A legitimidade consagrada pela vitoria eleitoral impõe a responsabilidade de que as propostas apresentadas durante a campanha sejam discutidas e aprovadas pelo Congresso Nacional, que, passando a contar com representantes de vinte e oito partidos, normalmente verá seu processo decisório tornar-se mais difícil e complexo.

O próximo ano se prenuncia difícil não só, como tudo indica, pela gradual deterioração da economia – o que exigirá a tomada de medidas fortes para equilibrar as contas publicas, conter o crescimento da inflação e tentar aumentar o crescimento, mas também porque, do ponto de vista político, os detalhes divulgados nas delações premiadas no caso de corrupção na Petrobras começarão a ser expostos com provas ao grande público e os acusados deverão começar a ser julgados.

Algumas das políticas e medidas prometidas pela então candidata, agora presidente reeleita, tem um grande potencial de gerar o aprofundamento das divisões internas: o plebiscito para a reforma politica, o controle social da mídia, o controle econômico das empresas de comunicação, a revisão da Lei de Anistia, a criação da política nacional de representação social, a modificação da lei que torna privativa funções de chefia no Itamaraty, para mencionar apenas algumas, não contam com o apoio da maioria da sociedade brasileira. Caso o governo reconduzido queira aplicá-las, haverá sem duvida o aprofundamento da divisão interna e um novo inevitável choque de consequências imprevisíveis para a democracia e a estabilidade do pais.

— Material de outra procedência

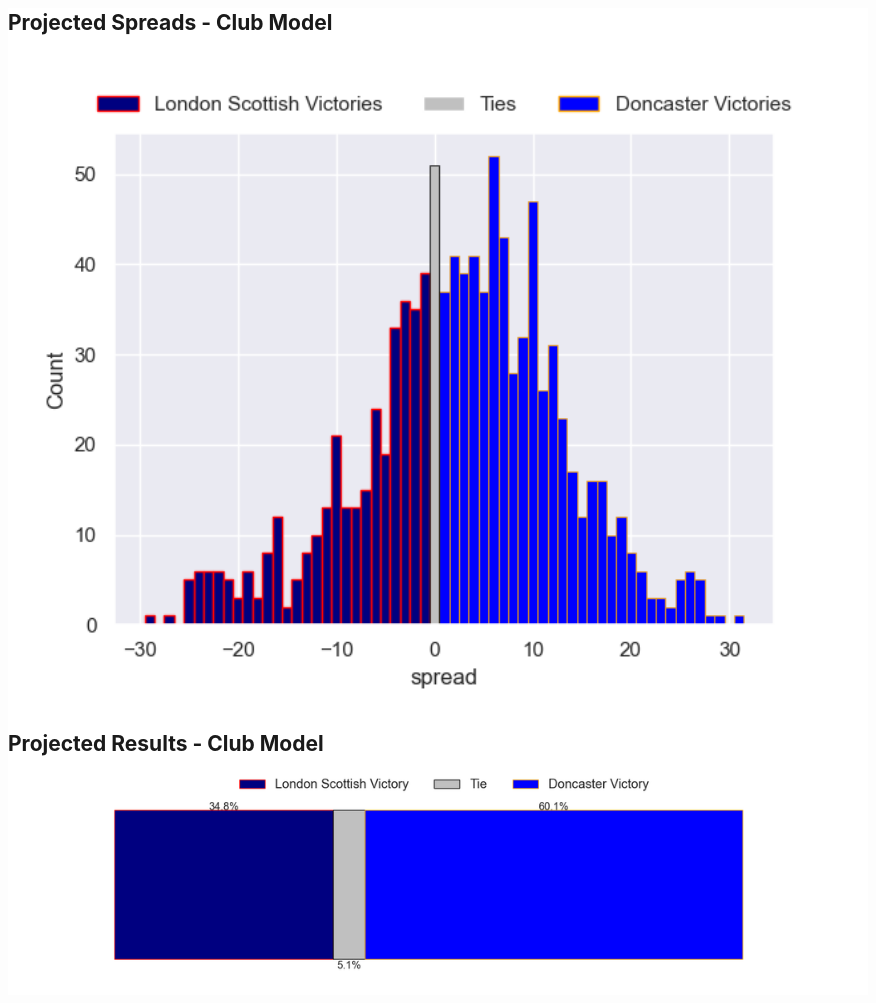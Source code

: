 ## Projected Spreads - Club Model


<p float="left">
<img src="../comp_files/plots/2025-12-26-LondonScottish_V_Doncaster_spreads.png" width="99%" />
</p>

## Projected Results - Club Model


<p float="left">
<img src="../comp_files/plots/2025-12-26-LondonScottish_V_Doncaster_resultbar.png" width="99%" />
</p>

Embora o discurso da presidente Dilma após o anúncio oficial dos resultados no domingo tenha conclamado “todos os brasileiros e todas as brasileiras sem exceção” para a união” e o diálogo, não houve um gesto em relação `a oposição, nem sequer uma menção, como é de praxe, a seu opositor, que a havia cumprimentado pouco antes.

O grande desafio que o pais vai enfrentar nos próximos meses será como estabelecer as referidas pontes para evitar a radicalização e procurar deixar as diferenças de lado. Não será fácil.

Governo e oposição têm responsabilidade compartilhada para evitar que a divisão se agrave, se aprofunde e leve a uma crise institucional.

Rubens Barbosa, presidente do Conselho de Comercio Exterior da FIESP.